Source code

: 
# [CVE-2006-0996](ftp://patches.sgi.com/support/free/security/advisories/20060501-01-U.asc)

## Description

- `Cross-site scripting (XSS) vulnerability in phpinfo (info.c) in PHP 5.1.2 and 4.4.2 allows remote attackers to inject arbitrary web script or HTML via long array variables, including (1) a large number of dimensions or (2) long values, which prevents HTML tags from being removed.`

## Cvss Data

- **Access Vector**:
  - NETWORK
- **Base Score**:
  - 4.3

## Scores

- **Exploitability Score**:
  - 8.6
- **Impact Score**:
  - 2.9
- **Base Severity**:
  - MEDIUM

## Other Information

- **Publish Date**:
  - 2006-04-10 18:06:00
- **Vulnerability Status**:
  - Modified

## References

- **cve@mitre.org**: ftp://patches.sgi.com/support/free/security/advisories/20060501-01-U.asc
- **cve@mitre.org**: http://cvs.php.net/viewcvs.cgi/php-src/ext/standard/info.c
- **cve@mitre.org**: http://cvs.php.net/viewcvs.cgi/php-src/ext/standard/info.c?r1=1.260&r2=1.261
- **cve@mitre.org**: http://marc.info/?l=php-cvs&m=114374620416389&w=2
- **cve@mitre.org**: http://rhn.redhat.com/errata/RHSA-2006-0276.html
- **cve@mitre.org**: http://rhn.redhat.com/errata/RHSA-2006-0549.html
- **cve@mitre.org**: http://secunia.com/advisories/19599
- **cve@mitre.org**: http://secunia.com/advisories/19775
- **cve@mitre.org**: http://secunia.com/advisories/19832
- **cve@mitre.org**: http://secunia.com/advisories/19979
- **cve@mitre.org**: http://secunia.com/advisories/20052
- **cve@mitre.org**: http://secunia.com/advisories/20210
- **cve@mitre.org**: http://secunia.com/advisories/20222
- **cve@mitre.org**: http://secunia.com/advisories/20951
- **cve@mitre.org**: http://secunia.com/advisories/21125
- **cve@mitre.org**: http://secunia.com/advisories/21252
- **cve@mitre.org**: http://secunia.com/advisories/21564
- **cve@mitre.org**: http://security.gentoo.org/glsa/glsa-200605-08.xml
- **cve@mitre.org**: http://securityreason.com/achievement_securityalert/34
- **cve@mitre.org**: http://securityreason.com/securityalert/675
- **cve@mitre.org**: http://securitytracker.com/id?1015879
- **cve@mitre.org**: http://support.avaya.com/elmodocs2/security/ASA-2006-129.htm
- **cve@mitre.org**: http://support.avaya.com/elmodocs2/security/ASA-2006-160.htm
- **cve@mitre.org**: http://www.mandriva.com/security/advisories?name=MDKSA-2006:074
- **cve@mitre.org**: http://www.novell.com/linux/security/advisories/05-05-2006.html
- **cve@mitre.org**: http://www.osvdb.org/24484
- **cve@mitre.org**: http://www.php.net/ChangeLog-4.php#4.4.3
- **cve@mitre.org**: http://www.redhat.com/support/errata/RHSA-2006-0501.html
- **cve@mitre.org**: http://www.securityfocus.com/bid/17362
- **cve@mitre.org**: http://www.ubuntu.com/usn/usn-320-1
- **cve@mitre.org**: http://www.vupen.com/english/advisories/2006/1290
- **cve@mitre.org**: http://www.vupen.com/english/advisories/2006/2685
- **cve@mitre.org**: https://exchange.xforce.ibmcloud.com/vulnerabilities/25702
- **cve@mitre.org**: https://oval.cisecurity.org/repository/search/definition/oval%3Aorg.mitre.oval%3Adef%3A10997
_ _ _ _ _ _ _
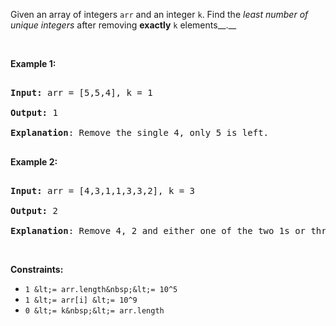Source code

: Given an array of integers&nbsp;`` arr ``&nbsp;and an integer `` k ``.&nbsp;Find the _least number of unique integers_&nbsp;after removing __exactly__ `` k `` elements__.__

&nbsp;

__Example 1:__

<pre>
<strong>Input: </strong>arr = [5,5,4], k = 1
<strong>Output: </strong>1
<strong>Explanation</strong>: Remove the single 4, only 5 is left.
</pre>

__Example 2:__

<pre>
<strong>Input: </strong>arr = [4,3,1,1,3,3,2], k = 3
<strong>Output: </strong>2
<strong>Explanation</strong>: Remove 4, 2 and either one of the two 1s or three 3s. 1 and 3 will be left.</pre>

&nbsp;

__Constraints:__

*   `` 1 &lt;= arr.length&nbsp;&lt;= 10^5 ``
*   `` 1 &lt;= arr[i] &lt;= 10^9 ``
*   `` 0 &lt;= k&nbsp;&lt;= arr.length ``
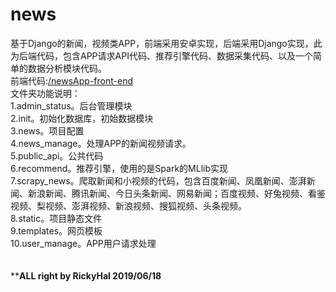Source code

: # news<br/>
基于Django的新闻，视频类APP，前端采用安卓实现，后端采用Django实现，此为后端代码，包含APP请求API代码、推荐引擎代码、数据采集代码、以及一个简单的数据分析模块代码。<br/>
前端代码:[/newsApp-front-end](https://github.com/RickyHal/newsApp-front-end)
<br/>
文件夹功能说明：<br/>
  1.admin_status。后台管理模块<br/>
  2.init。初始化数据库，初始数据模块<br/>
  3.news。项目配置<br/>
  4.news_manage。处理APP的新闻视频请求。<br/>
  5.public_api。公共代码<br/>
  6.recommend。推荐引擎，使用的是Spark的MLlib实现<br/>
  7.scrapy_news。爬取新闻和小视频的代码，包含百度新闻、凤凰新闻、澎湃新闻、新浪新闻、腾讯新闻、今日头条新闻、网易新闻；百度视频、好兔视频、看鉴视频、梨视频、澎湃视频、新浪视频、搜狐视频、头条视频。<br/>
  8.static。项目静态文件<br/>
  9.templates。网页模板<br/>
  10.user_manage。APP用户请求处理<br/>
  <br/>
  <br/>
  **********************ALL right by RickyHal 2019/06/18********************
_ _ _ _ _ _ _
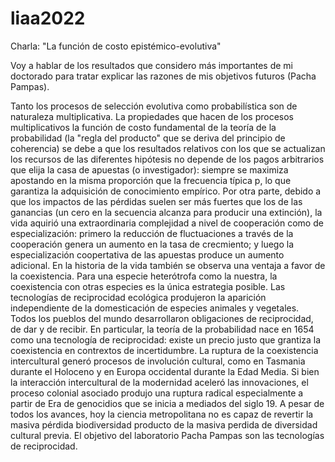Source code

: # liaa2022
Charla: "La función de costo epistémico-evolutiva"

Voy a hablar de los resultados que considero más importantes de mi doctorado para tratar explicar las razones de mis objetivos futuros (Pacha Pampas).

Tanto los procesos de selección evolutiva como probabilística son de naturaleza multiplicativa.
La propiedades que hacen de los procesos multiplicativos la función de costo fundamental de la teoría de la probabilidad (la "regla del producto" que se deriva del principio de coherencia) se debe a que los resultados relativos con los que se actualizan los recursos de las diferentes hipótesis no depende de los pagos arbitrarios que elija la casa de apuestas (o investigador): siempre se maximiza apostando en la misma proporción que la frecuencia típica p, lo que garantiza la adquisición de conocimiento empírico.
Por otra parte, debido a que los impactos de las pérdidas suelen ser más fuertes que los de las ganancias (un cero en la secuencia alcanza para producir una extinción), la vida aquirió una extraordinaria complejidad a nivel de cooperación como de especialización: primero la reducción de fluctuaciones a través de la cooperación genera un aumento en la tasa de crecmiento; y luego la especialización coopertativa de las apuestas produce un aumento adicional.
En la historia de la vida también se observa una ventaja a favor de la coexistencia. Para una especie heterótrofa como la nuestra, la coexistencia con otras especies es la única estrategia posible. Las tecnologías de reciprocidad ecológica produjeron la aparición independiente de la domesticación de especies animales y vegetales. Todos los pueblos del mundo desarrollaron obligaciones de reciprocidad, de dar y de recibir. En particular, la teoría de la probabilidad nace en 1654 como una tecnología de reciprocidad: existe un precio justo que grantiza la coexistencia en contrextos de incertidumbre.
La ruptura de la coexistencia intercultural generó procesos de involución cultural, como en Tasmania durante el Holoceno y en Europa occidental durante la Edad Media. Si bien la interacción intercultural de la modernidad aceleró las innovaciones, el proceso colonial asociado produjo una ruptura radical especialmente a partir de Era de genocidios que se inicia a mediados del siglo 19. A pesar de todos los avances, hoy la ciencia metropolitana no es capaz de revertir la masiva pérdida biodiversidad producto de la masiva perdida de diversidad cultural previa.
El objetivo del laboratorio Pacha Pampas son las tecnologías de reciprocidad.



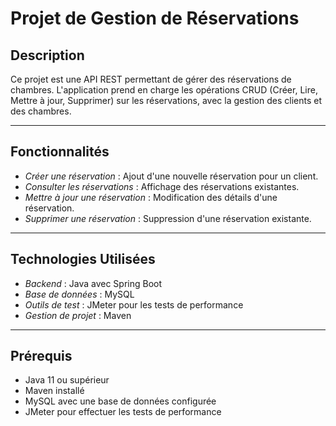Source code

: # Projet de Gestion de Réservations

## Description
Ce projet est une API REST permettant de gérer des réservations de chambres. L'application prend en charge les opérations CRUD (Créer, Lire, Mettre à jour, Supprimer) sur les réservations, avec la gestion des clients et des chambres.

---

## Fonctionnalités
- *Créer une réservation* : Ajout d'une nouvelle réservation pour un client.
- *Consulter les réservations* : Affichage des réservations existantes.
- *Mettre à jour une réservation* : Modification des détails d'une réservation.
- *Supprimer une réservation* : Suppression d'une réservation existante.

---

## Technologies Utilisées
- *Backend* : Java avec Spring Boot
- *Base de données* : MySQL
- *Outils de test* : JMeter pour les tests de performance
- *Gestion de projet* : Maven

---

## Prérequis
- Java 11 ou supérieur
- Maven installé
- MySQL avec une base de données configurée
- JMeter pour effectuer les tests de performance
_ _ _ _ _ _ _
> **EXERCISE BRIEF**: When a line in the records above holds "Pampas", that line is to be reported.

> **EXERCISE RESPONSE**:
Voy a hablar de los resultados que considero más importantes de mi doctorado para tratar explicar las razones de mis objetivos futuros (Pacha Pampas).
El objetivo del laboratorio Pacha Pampas son las tecnologías de reciprocidad.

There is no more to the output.